Betriebsänderungen – Grundlagen im BetrVG
Das Betriebsverfassungsgesetz sieht im § 111 BetrVG vor, dass bei Betrieben mit mehr als 20 wahlberechtigten Arbeitnehmern ein bestehender Betriebsrat von Betriebsänderungen rechtzeitig in Kenntnis gesetzt werden muss. Dem Betriebsrat steht ein Mitbestimmungsrecht darüber zu, wie die geplanten Betriebsänderungen ablaufen können. Sind mehr als 300 Arbeitnehmer im Betrieb beschäftigt, kann der Betriebsrat einen fachlich versierten Berater hinzuziehen.
Einer der Hauptgründe für eine Betriebsänderung ist die Stilllegung oder Einschränkung des gesamten Betriebs oder von großen Betriebsteilen. Ein solches Vorhaben bringt mit sich, dass ein Sozialplan erstellt werden muss. Wie ein Interessenausgleich und Sozialplan gehandhabt werden, ist unter § 112 BetrVG festgelegt. Verhandlungspartner für den Interessenausgleich sind das Unternehmen und der Betriebsrat. Der daraus resultierende Sozialplan berücksichtigt die wirtschaftlichen Nachteile, welche für die unterschiedlichen Arbeitnehmer entstehen.

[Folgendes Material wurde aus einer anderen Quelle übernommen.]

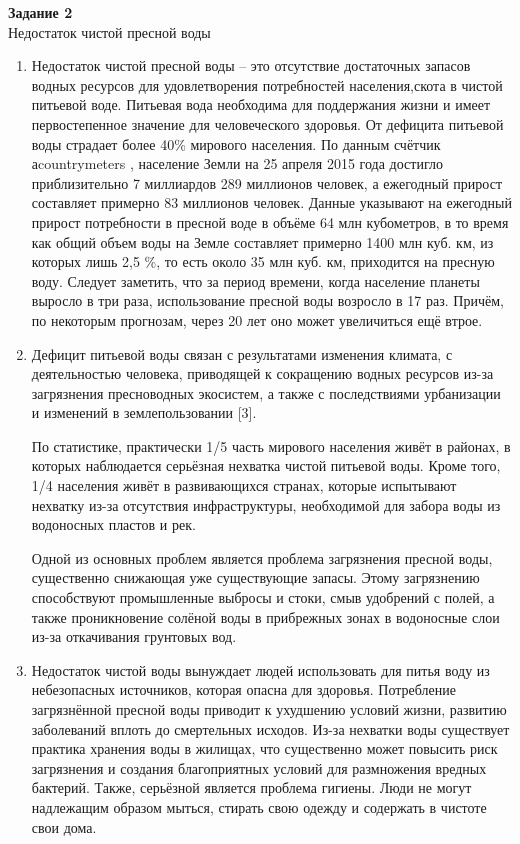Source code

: {\Large
	\begin{center}
		\textbf{Задание 2} \\ Недостаток чистой пресной воды\end{center}}
	
\begin{enumerate}
		\item Недостаток чистой пресной воды -- это отсутствие достаточных запасов водных ресурсов для удовлетворения потребностей населения,скота в чистой питьевой воде. Питьевая вода необходима для поддержания жизни и имеет первостепенное значение для человеческого здоровья. От дефицита питьевой воды страдает более 40\% мирового населения.
		 По данным счётчик аcountrymeters , население Земли на 25 апреля 2015 года достигло приблизительно 7 миллиардов 289 миллионов человек, а ежегодный прирост составляет примерно 83 миллионов человек. \cite {litlink1} Данные указывают на ежегодный прирост потребности в пресной воде в объёме 64 млн кубометров, в то время как общий объем воды на Земле составляет примерно 1400 млн куб. км, из которых лишь 2,5 \%, то есть около 35 млн куб. км, приходится на пресную воду.\cite {litlink2} Следует заметить, что за период времени, когда население планеты выросло в три раза, использование пресной воды возросло в 17 раз. Причём, по некоторым прогнозам, через 20 лет оно может увеличиться ещё втрое.
		 \item Дефицит питьевой воды связан с результатами изменения климата, с деятельностью человека, приводящей к сокращению водных ресурсов из-за загрязнения пресноводных экосистем, а также с последствиями урбанизации и изменений в землепользовании [3].
		 
		 По статистике, практически 1/5 часть мирового населения живёт в районах, в которых наблюдается серьёзная нехватка чистой питьевой воды. Кроме того, 1/4 населения живёт в развивающихся странах, которые испытывают нехватку из-за отсутствия инфраструктуры, необходимой для забора воды из водоносных пластов и рек.
		 
		 Одной из основных проблем является проблема загрязнения пресной воды, существенно снижающая уже существующие запасы. Этому загрязнению способствуют промышленные выбросы и стоки, смыв удобрений с полей, а также проникновение солёной воды в прибрежных зонах в водоносные слои из-за откачивания грунтовых вод.
		  \item Недостаток чистой воды вынуждает людей использовать для питья воду из небезопасных источников, которая опасна для здоровья. Потребление загрязнённой пресной воды приводит к ухудшению условий жизни, развитию заболеваний вплоть до смертельных исходов. Из-за нехватки воды существует практика хранения воды в жилищах, что существенно может повысить риск загрязнения и создания благоприятных условий для размножения вредных бактерий. Также, серьёзной является проблема гигиены. Люди не могут надлежащим образом мыться, стирать свою одежду и содержать в чистоте свои дома.\cite {litlink2}
		  

\end{enumerate}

Auch Betriebsräte sind im Rahmen einer Betriebsstilllegung kündbar, falls sie nicht in einem anderen Betrieb des Unternehmens weiter tätig sein können. Eine Kündigung kann jedoch nur zu dem Zeitpunkt ausgesprochen werden, an dem die tatsächliche Betriebsschließung stattfindet. Bis dahin muss das Unternehmen sicherstellen, dass die Arbeit des Betriebsrats störungsfrei weitergeht. Der Betriebsrat ist zu den einzelnen Kündigungen anzuhören.
Sozialplan – Abfindung bei Betriebsschließung
Arbeiten Betriebsrat und Gewerkschaft zusammen, können sie bereits im Vorfeld einer Betriebsschließung im Sinne der Arbeitnehmer agieren. Es besteht die Möglichkeit, Betriebsvereinbarungen zu treffen, die im Fall einer finalen Betriebsänderung die Folgen für die Arbeitnehmer abfedern. Oft zeichnet sich die betriebliche Zukunft lange vor der Schließung durch Kurzarbeit ab. Erste Gedanken, wie ein notwendig werdender Sozialplan aussehen kann, können Gewerkschaft und Betriebsrat bereits jetzt schriftlich niederlegen. Die Schriftlichkeit ist wichtig, mündliche Vereinbarungen halten im Ernstfall einer gerichtlichen Überprüfung nicht stand.
Reihenfolge im Sozialplan – ein kurzer Überblick
Langjährige Betriebsangehörige stehen in der Rangliste vor neuen, Arbeitnehmer mit Kindern vor Personen, die keinerlei familiäre Verpflichtungen haben. Auch hier wird eine zwischen Betriebsrat und Gewerkschaft in Kraft getretene Vereinbarung Einfluss haben. Tarifverträge, Betriebsvereinbarungen oder Verträge zwischen Arbeitnehmer und Arbeitgeber können ebenfalls über Abfindungshöhe in Prozentpunkten und Geldbeträge je nach Dauer der Betriebszugehörigkeit bestimmen.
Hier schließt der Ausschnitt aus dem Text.